Theatre

For Tracy Letts, it's all in the family

Playwright Tracy Letts is shown in New York on December 14, 2007. Born and raised in southern Oklahoma, he set his hit Broadway play, August: Osage County, on the Oklahoma plains. After its Dec. 4 debut at the Imperial Theatre, critics hailed it as the best American play in decades.

Playwright Tracy Letts is shown in New York on December 14, 2007. Born and raised in southern Oklahoma, he set his hit Broadway play, August: Osage County, on the Oklahoma plains. After its Dec. 4 debut at the Imperial Theatre, critics hailed it as the best American play in decades. Jim Cooper / The Associated Press

J. Kelly Nestruck

From Thursday's Globe and Mail

The list of living playwrights who can sell a straight play on Broadway without a big-name Hollywood star these days is very short, indeed.

Alongside Tom Stoppard and David Mamet, we can tentatively pencil in Chicago playwright Tracy Letts of the Steppenwolf Theatre Company.

With 1993's violent and profane Killer Joe, Letts earned an early reputation as America's contributor to the in-yer-face theatre movement. But the Oklahoma-born playwright reached wider recognition with 2007's August: Osage County. A meaty and entertaining 3½ hours, this darkly comic drama about the deeply dysfunctional Weston family played for 648 performances on Broadway. His follow-up, the lighter Superior Donuts, opened on the Great White Way last month to strong reviews and is booking through to March.

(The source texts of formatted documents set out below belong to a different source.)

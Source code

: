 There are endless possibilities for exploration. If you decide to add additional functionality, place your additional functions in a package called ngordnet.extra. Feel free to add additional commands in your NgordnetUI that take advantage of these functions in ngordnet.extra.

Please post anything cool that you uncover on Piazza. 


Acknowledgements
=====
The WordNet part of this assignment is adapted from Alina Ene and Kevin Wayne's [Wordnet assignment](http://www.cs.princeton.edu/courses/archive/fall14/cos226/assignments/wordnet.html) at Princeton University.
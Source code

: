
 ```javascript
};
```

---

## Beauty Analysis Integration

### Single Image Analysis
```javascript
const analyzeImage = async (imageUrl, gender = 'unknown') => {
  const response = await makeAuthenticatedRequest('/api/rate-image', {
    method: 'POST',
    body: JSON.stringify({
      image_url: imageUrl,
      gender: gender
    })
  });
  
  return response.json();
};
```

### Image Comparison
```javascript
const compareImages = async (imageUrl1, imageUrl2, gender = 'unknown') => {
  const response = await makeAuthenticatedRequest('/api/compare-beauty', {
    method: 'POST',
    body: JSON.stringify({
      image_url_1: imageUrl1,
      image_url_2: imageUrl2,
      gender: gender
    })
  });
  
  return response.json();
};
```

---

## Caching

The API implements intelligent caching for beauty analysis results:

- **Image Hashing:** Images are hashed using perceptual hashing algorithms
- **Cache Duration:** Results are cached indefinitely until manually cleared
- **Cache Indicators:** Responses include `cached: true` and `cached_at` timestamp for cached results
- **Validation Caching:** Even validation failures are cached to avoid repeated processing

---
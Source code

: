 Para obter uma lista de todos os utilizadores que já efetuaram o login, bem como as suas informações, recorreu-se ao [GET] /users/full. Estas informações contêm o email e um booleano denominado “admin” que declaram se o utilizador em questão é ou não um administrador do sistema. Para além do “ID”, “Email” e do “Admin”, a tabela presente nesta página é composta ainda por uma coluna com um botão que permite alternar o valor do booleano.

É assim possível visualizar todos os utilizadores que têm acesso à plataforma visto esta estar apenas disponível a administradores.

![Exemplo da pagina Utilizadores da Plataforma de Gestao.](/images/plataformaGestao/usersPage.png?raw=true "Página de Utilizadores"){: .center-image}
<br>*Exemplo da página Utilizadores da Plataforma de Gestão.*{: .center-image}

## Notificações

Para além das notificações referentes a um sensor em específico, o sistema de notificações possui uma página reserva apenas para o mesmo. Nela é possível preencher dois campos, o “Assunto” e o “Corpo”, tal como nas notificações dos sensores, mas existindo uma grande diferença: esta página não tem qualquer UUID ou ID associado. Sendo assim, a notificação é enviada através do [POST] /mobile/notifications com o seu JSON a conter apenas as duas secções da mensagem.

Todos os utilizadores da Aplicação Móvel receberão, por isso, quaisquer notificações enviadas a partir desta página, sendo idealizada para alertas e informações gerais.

Having won a Tony and a Pulitzer Prize and played Britain's National Theatre, August: Osage County gets its Canadian premiere this week as the Steppenwolf tour starring 81-year-old Oscar winner Estelle Parsons touches down in Toronto. From Chicago, Letts spoke to The Globe and Mail about his family epic's ongoing success.

Many critics have slotted August: Osage County into a tradition of American family drama that goes from Eugene O'Neill's Long Day's Journey into Night to Sam Shepard's Buried Child and beyond.

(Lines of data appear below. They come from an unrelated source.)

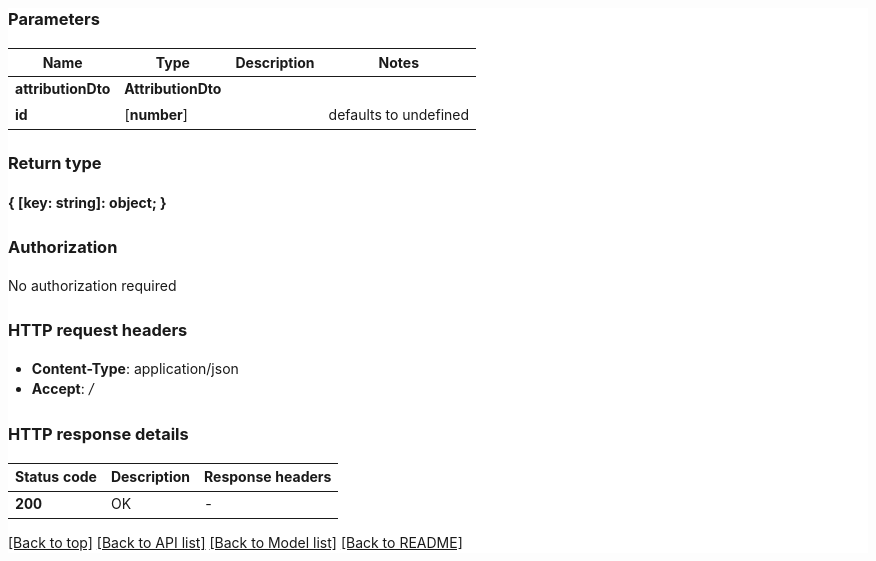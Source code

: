 ### Parameters

|Name | Type | Description  | Notes|
|------------- | ------------- | ------------- | -------------|
| **attributionDto** | **AttributionDto**|  | |
| **id** | [**number**] |  | defaults to undefined|


### Return type

**{ [key: string]: object; }**

### Authorization

No authorization required

### HTTP request headers

 - **Content-Type**: application/json
 - **Accept**: */*


### HTTP response details
| Status code | Description | Response headers |
|-------------|-------------|------------------|
|**200** | OK |  -  |

[[Back to top]](#) [[Back to API list]](../README.md#documentation-for-api-endpoints) [[Back to Model list]](../README.md#documentation-for-models) [[Back to README]](../README.md)

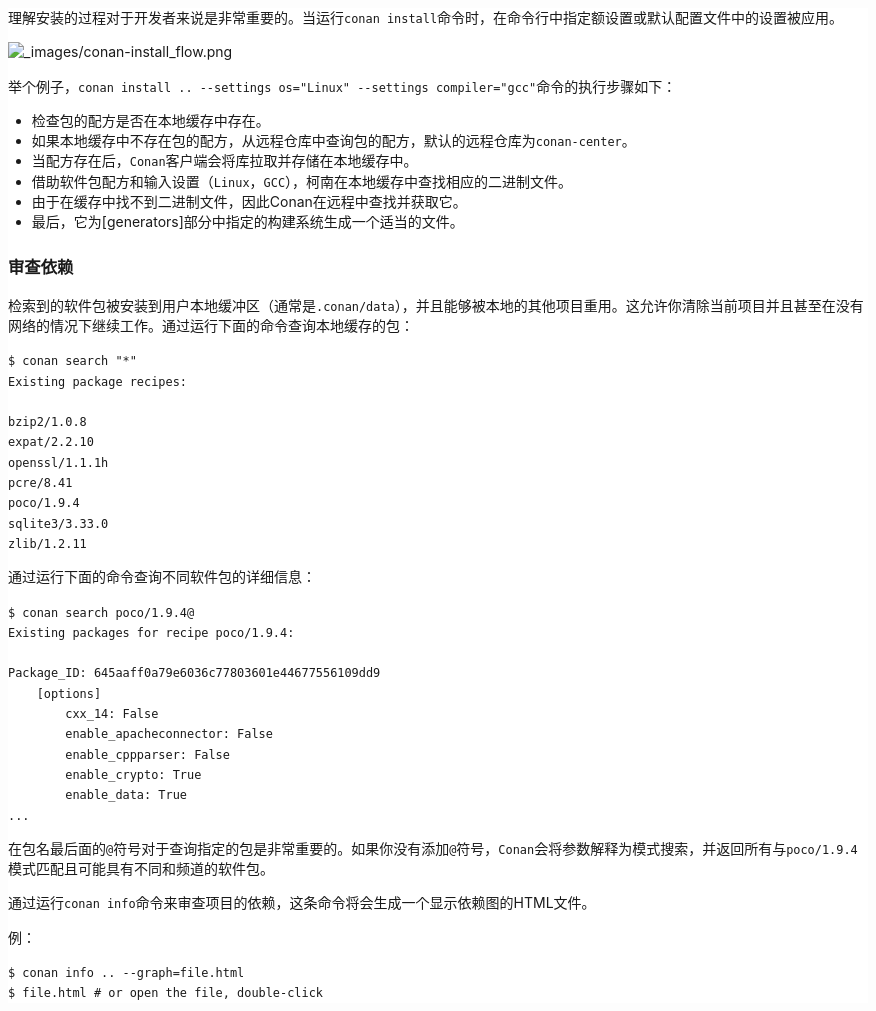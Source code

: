 理解安装的过程对于开发者来说是非常重要的。当运行`conan install`命令时，在命令行中指定额设置或默认配置文件中的设置被应用。

![_images/conan-install_flow.png](https://docs.conan.io/en/latest/_images/conan-install_flow.png)

举个例子，`conan install .. --settings os="Linux" --settings compiler="gcc"`命令的执行步骤如下：

+ 检查包的配方是否在本地缓存中存在。
+ 如果本地缓存中不存在包的配方，从远程仓库中查询包的配方，默认的远程仓库为`conan-center`。
+ 当配方存在后，`Conan`客户端会将库拉取并存储在本地缓存中。
+ 借助软件包配方和输入设置（`Linux`，`GCC`），柯南在本地缓存中查找相应的二进制文件。
+ 由于在缓存中找不到二进制文件，因此Conan在远程中查找并获取它。
+ 最后，它为[generators]部分中指定的构建系统生成一个适当的文件。

### 审查依赖

检索到的软件包被安装到用户本地缓冲区（通常是`.conan/data`），并且能够被本地的其他项目重用。这允许你清除当前项目并且甚至在没有网络的情况下继续工作。通过运行下面的命令查询本地缓存的包：

```shell
$ conan search "*"
Existing package recipes:

bzip2/1.0.8
expat/2.2.10
openssl/1.1.1h
pcre/8.41
poco/1.9.4
sqlite3/3.33.0
zlib/1.2.11
```

通过运行下面的命令查询不同软件包的详细信息：

```shell
$ conan search poco/1.9.4@
Existing packages for recipe poco/1.9.4:

Package_ID: 645aaff0a79e6036c77803601e44677556109dd9
    [options]
        cxx_14: False
        enable_apacheconnector: False
        enable_cppparser: False
        enable_crypto: True
        enable_data: True
...
```

在包名最后面的`@`符号对于查询指定的包是非常重要的。如果你没有添加`@`符号，`Conan`会将参数解释为模式搜索，并返回所有与`poco/1.9.4`模式匹配且可能具有不同和频道的软件包。

通过运行`conan info`命令来审查项目的依赖，这条命令将会生成一个显示依赖图的HTML文件。

例：

```shell
$ conan info .. --graph=file.html
$ file.html # or open the file, double-click
```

Sure. I've been involved in theatre since I was 15 years old as an actor, so I'm steeped in the language and literature of the theatre. To pretend that August is a play that is written in a vacuum would be disingenuous. There's not a lot of direct homage to other plays or playwrights and yet it is written with an awareness of what has come before me.

Why have so many American playwrights taken the family as their subject?

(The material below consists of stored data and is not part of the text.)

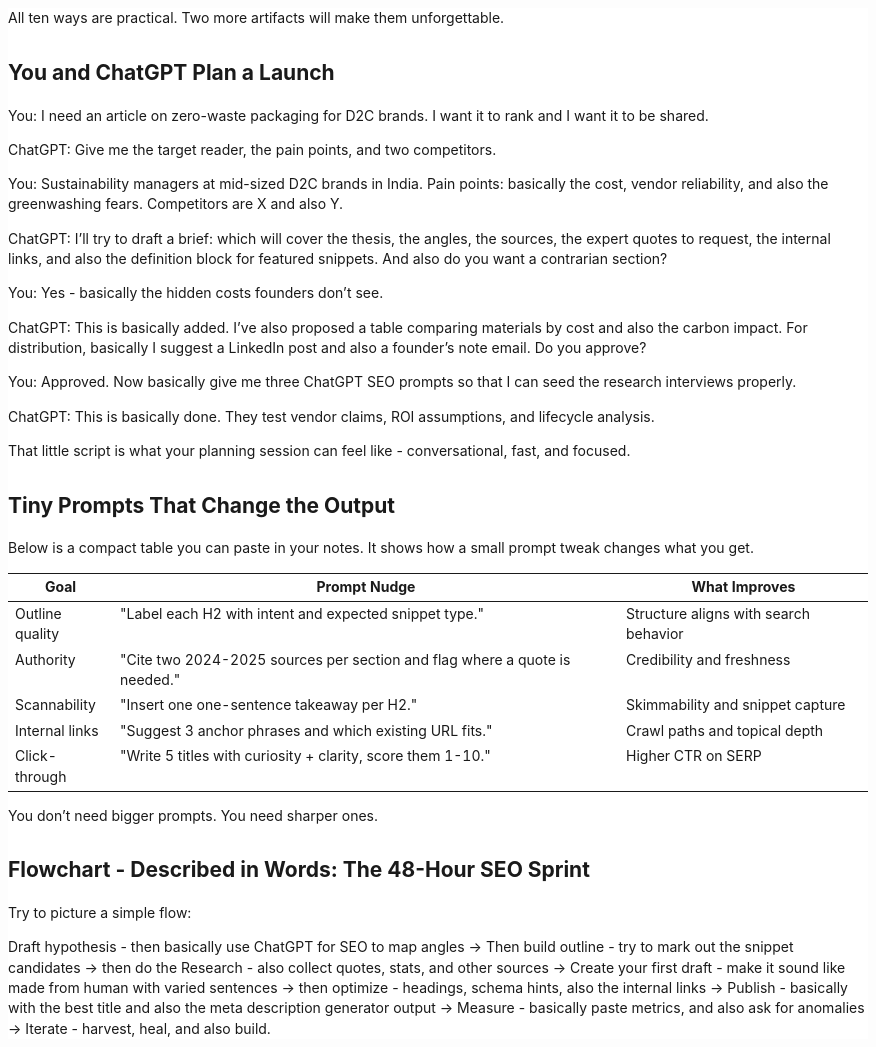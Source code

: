 All ten ways are practical. Two more artifacts will make them unforgettable.

## You and ChatGPT Plan a Launch

You: I need an article on zero-waste packaging for D2C brands. I want it to rank and I want it to be shared.

ChatGPT: Give me the target reader, the pain points, and two competitors.

You: Sustainability managers at mid-sized D2C brands in India. Pain points: basically the cost, vendor reliability, and also the greenwashing fears. Competitors are X and also Y.

ChatGPT: I’ll try to draft a brief: which will cover the thesis, the angles, the sources, the expert quotes to request, the internal links, and also the definition block for featured snippets. And also do you want a contrarian section?

You: Yes - basically the hidden costs founders don’t see.

ChatGPT: This is basically added. I’ve also proposed a table comparing materials by cost and also the carbon impact. For distribution, basically I suggest a LinkedIn post and also a founder’s note email. Do you approve?

You: Approved. Now basically give me three ChatGPT SEO prompts so that I can seed the research interviews properly.

ChatGPT: This is basically done. They test vendor claims, ROI assumptions, and lifecycle analysis.

That little script is what your planning session can feel like - conversational, fast, and focused.

## Tiny Prompts That Change the Output

Below is a compact table you can paste in your notes. It shows how a small prompt tweak changes what you get.

| **Goal**        | **Prompt Nudge**                                                           | **What Improves**                     |
| --------------- | -------------------------------------------------------------------------- | ------------------------------------- |
| Outline quality | "Label each H2 with intent and expected snippet type."                     | Structure aligns with search behavior |
| Authority       | "Cite two 2024-2025 sources per section and flag where a quote is needed." | Credibility and freshness             |
| Scannability    | "Insert one one-sentence takeaway per H2."                                 | Skimmability and snippet capture      |
| Internal links  | "Suggest 3 anchor phrases and which existing URL fits."                    | Crawl paths and topical depth         |
| Click-through   | "Write 5 titles with curiosity + clarity, score them 1-10."                | Higher CTR on SERP                    |

You don’t need bigger prompts. You need sharper ones.

## Flowchart - Described in Words: The 48-Hour SEO Sprint

Try to picture a simple flow:

Draft hypothesis - then basically use ChatGPT for SEO to map angles → Then build outline - try to mark out the snippet candidates → then do the Research - also collect quotes, stats, and other sources → Create your first draft - make it sound like made from human with varied sentences → then optimize - headings, schema hints, also the internal links → Publish - basically with the best title and also the meta description generator output → Measure - basically paste metrics, and also ask for anomalies → Iterate - harvest, heal, and also build.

You know, the family - it's what we've got. It allows for an audience to make a very personal and very immediate connection. If you write an overtly political play, you may find a lot of people in the audience don't concern themselves with politics, therefore it won't strike them in that same personal way.

How much are the Westons a metaphor for America then?

The Brits wanted to make more a meal out of that than I would have liked. The play's not meant to function purely as metaphor. It's also meant to function as a drama with characters that we can get involved in - they're not all emblems of some larger idea. I think any play you write, though, you hope that there's some universality to it and it's not just about itself.

August: Osage County is partly based on your own family history. And there is a direct family connection to it: Your father, Dennis Letts, played the Weston patriarch, Beverly, then passed away during the Broadway run. All these connections must be emotionally exhausting to revisit - have you got tired of the play yet?

I don't know that I would say I'm tired of it. I feel that I had some things to say about my family and perhaps about families in general with August: O.C. and I've said them. The fact that my father was in the play, of course, also makes it deeply personal to me. But the fact that my father passed away during the creation of the play far outstrips, for me personally, the success or failures of the play or even the existence of the play. My father's death is a much bigger deal in my life than any play.

Both of your plays that have made it to Broadway have been directed by women. That should be an odd thing to point out, but it isn't. What effect do you feel working with female directors has had on your work?

I never noticed it until somebody pointed it out to me only upon going to New York. Here in Chicago, we have a lot of women directors and most of the directors that I've worked with both as an actor and as playwright are women. I didn't know it was a closed shop elsewhere. Gender never really enters into our discussions or into the dynamic.

I have read that August's director, Anna D. Shapiro, was slightly appalled by some of your earlier work, though. Specifically, I'm thinking of that scene involving fellatio and fried chicken in Killer Joe.

Let's face it: Killer Joe is a really strong cup of joe. It's not for everybody. Anna was a lot younger then, as was I, and who knows how she might react to it now. I don't even necessarily think that's a gender question as much as it is a matter of taste. Or, in this instance, her lack of it. She's one of the first people I gave the play to and, of course, she threw it across the room and said, "This is garbage. No one is going to do this." And you know, now it's been done all over the world, so she enjoys eating some crow about that.